My 12-year-old daughter is a bright child but lacks confidence in herself and in her appearance. She thinks she is ugly.
he hates her freckles. She hates the fact she has thin arms and thin legs. She hates the fact that she has hairy arms. The list is never-ending and every day there is a new 'hate'.
I am constantly having to say to her that she is beautiful and that her body will change as she gets older and these issues will resolve themselves. How can I build up her confidence in herself firstly and then confidence in her appearance?
David replies: Body image dissatisfaction among teen and pre-teen girls is significant, with studies estimating rates anywhere between 20pc and 77pc of girls experiencing it. Your daughter, then is not unusual in feeling "hate" of various aspects of how she feels she looks.
I think that she may not even be able to hear the positive things you say to her, because she is potentially caught up in all the negative feelings of disgust, sadness, maybe even shame. These, or any negative feelings she has about her body, are likely to be very powerful and may overwhelm her rational, common-sense, self.
So, when you talk to her, rationally, about how she looks, she just may not have the processing space to be able to consider it.
If that is the case, it is more useful to focus instead on empathising with her perspective about her body, so that you connect with her emotional self. While you may not agree with her judgements about how she looks, you do need to be able to show her that you can understand that this is how she might feel.
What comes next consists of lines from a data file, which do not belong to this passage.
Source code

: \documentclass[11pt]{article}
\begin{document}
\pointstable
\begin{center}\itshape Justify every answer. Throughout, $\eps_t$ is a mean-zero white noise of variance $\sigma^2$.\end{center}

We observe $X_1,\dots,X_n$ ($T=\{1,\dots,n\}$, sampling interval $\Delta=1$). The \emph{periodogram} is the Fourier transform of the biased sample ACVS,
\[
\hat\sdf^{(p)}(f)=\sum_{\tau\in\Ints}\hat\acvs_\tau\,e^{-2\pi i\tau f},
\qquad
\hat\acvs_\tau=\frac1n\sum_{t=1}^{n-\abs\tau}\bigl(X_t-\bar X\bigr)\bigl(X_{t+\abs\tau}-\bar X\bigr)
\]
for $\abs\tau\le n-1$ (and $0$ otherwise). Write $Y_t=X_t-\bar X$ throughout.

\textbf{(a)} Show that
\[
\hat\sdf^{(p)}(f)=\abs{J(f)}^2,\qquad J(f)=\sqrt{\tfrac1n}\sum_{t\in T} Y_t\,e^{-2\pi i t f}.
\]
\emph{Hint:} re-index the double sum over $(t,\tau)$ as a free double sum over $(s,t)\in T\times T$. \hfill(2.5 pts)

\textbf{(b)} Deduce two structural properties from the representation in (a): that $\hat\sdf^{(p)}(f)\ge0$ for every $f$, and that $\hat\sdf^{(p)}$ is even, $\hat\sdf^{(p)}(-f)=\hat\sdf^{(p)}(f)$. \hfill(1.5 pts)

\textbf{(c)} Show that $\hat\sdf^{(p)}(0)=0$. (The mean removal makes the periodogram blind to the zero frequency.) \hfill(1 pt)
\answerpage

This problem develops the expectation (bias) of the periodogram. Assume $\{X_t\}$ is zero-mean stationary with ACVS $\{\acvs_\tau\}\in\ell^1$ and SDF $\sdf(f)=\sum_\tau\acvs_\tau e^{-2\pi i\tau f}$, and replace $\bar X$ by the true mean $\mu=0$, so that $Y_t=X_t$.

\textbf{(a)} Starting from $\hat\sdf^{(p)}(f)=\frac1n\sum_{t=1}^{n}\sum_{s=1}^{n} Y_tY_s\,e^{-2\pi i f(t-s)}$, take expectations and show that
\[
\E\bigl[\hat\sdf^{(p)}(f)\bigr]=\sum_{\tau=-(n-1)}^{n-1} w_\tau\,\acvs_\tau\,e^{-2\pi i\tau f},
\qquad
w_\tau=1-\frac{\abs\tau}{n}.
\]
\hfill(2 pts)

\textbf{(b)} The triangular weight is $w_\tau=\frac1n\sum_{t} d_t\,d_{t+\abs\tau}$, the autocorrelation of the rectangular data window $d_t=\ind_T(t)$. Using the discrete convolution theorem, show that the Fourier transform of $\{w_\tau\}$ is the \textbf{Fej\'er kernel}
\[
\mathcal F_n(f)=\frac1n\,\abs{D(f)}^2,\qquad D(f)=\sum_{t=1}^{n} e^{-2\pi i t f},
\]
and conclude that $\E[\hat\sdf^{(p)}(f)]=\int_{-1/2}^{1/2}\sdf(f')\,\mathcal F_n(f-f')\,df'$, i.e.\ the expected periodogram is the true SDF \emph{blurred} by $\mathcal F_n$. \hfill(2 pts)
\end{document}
When she sees that you 'get it' more, she might become more open to your gentle challenges of her perspective and may actually be able to allow some of your positive perspectives on how she looks to filter in.
In general, too, you can focus on building her self-esteem more than focusing on her self-confidence. She does need to realise that she is lovable, and capable, since these are two key elements of self-esteem. Lovability is the area that she seems to struggle most with, since she seems to think that she is unacceptable and unlikeable in how she looks. You might be able to counter this by empathy, as I've suggested above.
Her sense of capability can be bolstered by giving her a sense of her usefulness, her strengths, her ability to face and solve problems and by encouraging her to take on greater responsibility.
I think you are correct to recognise that if she feels better about her self-worth and her value, she might also be able to take a more positive view of how she looks.
Puberty might also be a challenging time for her, as the body changes that you anticipate will be positive might also be hard for her to accept.
Your daughter might need continued understanding from you and others, showing your acceptance of her and encouraging her to accept herself.